FrogReaver
As long as i get to be the frog
I've never once been in a D&D game where the DM stopped a player and said - 'you can't do that, it is going to unbalance the encounter'. I have on occasion seen the DM make a bad ruling and prevented something from working that probably should have had a chance of success, but that's not bad GMing or indicative of some underlying game philosophy... i think we've all gotten that call wrong at times.Considering I dislike the fundamental argument in its entirety--it is both reductive and unhelpful, insulting and muddling--the fact that they (and you) seem to think that 5e fails to go either way would in fact be excellent reason to ditch the framework entirely.
However, to make this more than just a threadcrap, I will try to take the fundamental premise seriously, at least for a bit. I grant that 5e combat isn't either of these things (albeit for reasons other than what the video creators probably intended.) It's also not spectacle, because spectacle IS the point of 4e combats; that's why literally everyone, fans and haters alike, refers to them as "set-piece" battles. It's not tactics nor strategy, because 5e has flattened the tactical side of things to almost nothing, and flattened the spectrum of items and interactions that could produce strategic advantage. It's further not combat-as-puzzle, nor combat-as-performance because so many fights are either grinds against piles of squishy nobody mooks, or single fat-sack-of-HP bosses against which there's little of interest to do other than Moar Damage.
Perhaps Combat as Obstacle? It's a thing to get past. It's a weirdly hyper-focused "thing to get past," since 5e's rules for anything that isn't combat are either the spell list, or barely enough to fill a single chapter. But...I'm honestly not sure what else to call it.

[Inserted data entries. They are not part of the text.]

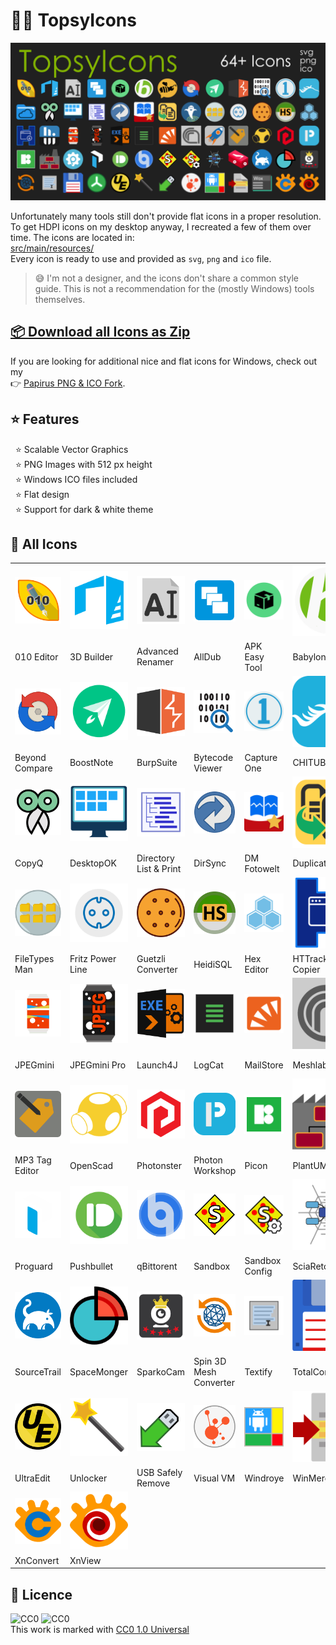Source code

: # 🐱‍🐉 TopsyIcons

![Icon](doc/TopsyIcons.png)

Unfortunately many tools still don't provide flat icons in a proper resolution.
To get HDPI icons on my desktop anyway, I recreated a few of them over time. The icons are located in:  
[src/main/resources/](src/main/resources/)  
Every icon is ready to use and provided as `svg`, `png` and `ico` file.
> 😅 I'm not a designer, and the icons don't share a common style guide.
> This is not a recommendation for the (mostly Windows) tools themselves.

## [📦 Download all Icons as Zip](https://github.com/TobseF/TopsyIcons/releases/latest/download/TopsyIcons.zip)  

If you are looking for additional nice and flat icons for Windows, check out my   
👉 [Papirus PNG & ICO Fork](https://github.com/TobseF/papirus-icon-theme-png-windows).

## ⭐ Features
  ⭐ Scalable Vector Graphics  
  ⭐ PNG Images with 512 px height  
  ⭐ Windows ICO files included  
  ⭐ Flat design  
  ⭐ Support for dark & white theme  

## 🧭  All Icons
||||||||
|---|---|---|---|---|---|---|
|![010 Editor Icon](src/main/resources/010_Editor.png)|![3D Builder Icon](src/main/resources/3D_Builder.png)|![Advanced Renamer Icon](src/main/resources/Advanced_Renamer.png)|![AllDub Icon](src/main/resources/AllDub.png)|![APK Easy Tool Icon](src/main/resources/APK_Easy_Tool.png)|![Babylon Icon](src/main/resources/Babylon.png)|![BeeChat Icon](src/main/resources/BeeChat.png)|
|010 Editor|3D Builder|Advanced Renamer|AllDub|APK Easy Tool|Babylon|BeeChat|
|![Beyond Compare Icon](src/main/resources/Beyond_Compare.png)|![BoostNote Icon](src/main/resources/BoostNote.png)|![BurpSuite Icon](src/main/resources/BurpSuite.png)|![Bytecode Viewer Icon](src/main/resources/Bytecode_Viewer.png)|![Capture One Icon](src/main/resources/Capture_One.png)|![CHITUBOX Icon](src/main/resources/CHITUBOX.png)|![CloudExplorer Icon](src/main/resources/CloudExplorer.png)|
|Beyond Compare|BoostNote|BurpSuite|Bytecode Viewer|Capture One|CHITUBOX|CloudExplorer|
|![CopyQ Icon](src/main/resources/CopyQ.png)|![DesktopOK Icon](src/main/resources/DesktopOK.png)|![Directory List & Print Icon](src/main/resources/Directory_List_&_Print.png)|![DirSync Icon](src/main/resources/DirSync.png)|![DM Fotowelt Icon](src/main/resources/DM_Fotowelt.png)|![Duplicate Icon](src/main/resources/Duplicate.png)|![Event Ghost Icon](src/main/resources/Event_Ghost.png)|
|CopyQ|DesktopOK|Directory List & Print|DirSync|DM Fotowelt|Duplicate|Event Ghost|
|![FileTypes Man Icon](src/main/resources/FileTypes_Man.png)|![Fritz Power Line Icon](src/main/resources/Fritz_Power_Line.png)|![Guetzli Converter Icon](src/main/resources/Guetzli_Converter.png)|![HeidiSQL Icon](src/main/resources/HeidiSQL.png)|![Hex Editor Icon](src/main/resources/Hex_Editor.png)|![HTTrack Website Copier Icon](src/main/resources/HTTrack_Website_Copier.png)|![HWiNFO Icon](src/main/resources/HWiNFO.png)|
|FileTypes Man|Fritz Power Line|Guetzli Converter|HeidiSQL|Hex Editor|HTTrack Website Copier|HWiNFO|
|![JPEGmini Icon](src/main/resources/JPEGmini.png)|![JPEGmini Pro Icon](src/main/resources/JPEGmini_Pro.png)|![Launch4J Icon](src/main/resources/Launch4J.png)|![LogCat Icon](src/main/resources/LogCat.png)|![MailStore Icon](src/main/resources/MailStore.png)|![Meshlab Icon](src/main/resources/Meshlab.png)|![Mission Control Icon](src/main/resources/Mission_Control.png)|
|JPEGmini|JPEGmini Pro|Launch4J|LogCat|MailStore|Meshlab|Mission Control|
|![MP3 Tag Editor Icon](src/main/resources/MP3_Tag_Editor.png)|![OpenScad Icon](src/main/resources/OpenScad.png)|![Photonster Icon](src/main/resources/Photonster.png)|![Photon Workshop Icon](src/main/resources/Photon_Workshop.png)|![Picon Icon](src/main/resources/Picon.png)|![PlantUML Icon](src/main/resources/PlantUML.png)|![Prepros Icon](src/main/resources/Prepros.png)|
|MP3 Tag Editor|OpenScad|Photonster|Photon Workshop|Picon|PlantUML|Prepros|
|![Proguard Icon](src/main/resources/Proguard.png)|![Pushbullet Icon](src/main/resources/Pushbullet.png)|![qBittorent Icon](src/main/resources/qBittorent.png)|![Sandbox Icon](src/main/resources/Sandbox.png)|![Sandbox Config Icon](src/main/resources/Sandbox_Config.png)|![SciaReto Icon](src/main/resources/SciaReto.png)|![ShoeBox Icon](src/main/resources/ShoeBox.png)|
|Proguard|Pushbullet|qBittorent|Sandbox|Sandbox Config|SciaReto|ShoeBox|
|![SourceTrail Icon](src/main/resources/SourceTrail.png)|![SpaceMonger Icon](src/main/resources/SpaceMonger.png)|![SparkoCam Icon](src/main/resources/SparkoCam.png)|![Spin 3D Mesh Converter Icon](src/main/resources/Spin_3D_Mesh_Converter.png)|![Textify Icon](src/main/resources/Textify.png)|![TotalCommander Icon](src/main/resources/TotalCommander.png)|![TreeSize Icon](src/main/resources/TreeSize.png)|
|SourceTrail|SpaceMonger|SparkoCam|Spin 3D Mesh Converter|Textify|TotalCommander|TreeSize|
|![UltraEdit Icon](src/main/resources/UltraEdit.png)|![Unlocker Icon](src/main/resources/Unlocker.png)|![USB Safely Remove Icon](src/main/resources/USB_Safely_Remove.png)|![Visual VM Icon](src/main/resources/Visual_VM.png)|![Windroye Icon](src/main/resources/Windroye.png)|![WinMerge Icon](src/main/resources/WinMerge.png)|![Wox Launcher Icon](src/main/resources/Wox_Launcher.png)|
|UltraEdit|Unlocker|USB Safely Remove|Visual VM|Windroye|WinMerge|Wox Launcher|
|![XnConvert Icon](src/main/resources/XnConvert.png)|![XnView Icon](src/main/resources/XnView.png)|
|XnConvert|XnView|

## 📜 Licence
![CC0](https://mirrors.creativecommons.org/presskit/icons/cc.svg?ref=chooser-v1)
![CC0](https://mirrors.creativecommons.org/presskit/icons/zero.svg?ref=chooser-v1)  
This work is marked with [CC0 1.0 Universal](http://creativecommons.org/publicdomain/zero/1.0?ref=chooser-v1)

And, as I said, that's why I think this is excellent evidence that the "Combat-as-X" model is fundamentally flawed to an extent that it should simply be abandoned. It doesn't actually give information about the game. It basically only says things about the speaker. It's a jersey color, a political party slogan, and nothing more. It may be aspiring to something more and better, it may be trying to say something productive and meaningful about game design, user experience, etc. But it genuinely fails to actually DO that. All it does, in the vast majority of cases, is tell other people which team's cheerios you believe deserve to be pissed in.
I think in some sense we all play combat as sport. The PC's are supposed to win. The only question is what expectations around getting to the 'supposed' to win positioning are held. Does the GM generally place combats in front of the PC's that are balanced or do the PC's need to navigate the world to enable those 'supposed to win' combats - but even in this case the DM is still setting the world up such that the PC's can reliably get to 'supposed to win' combats.
I guess I'm saying I agree, but just elaborating on it a bit differently.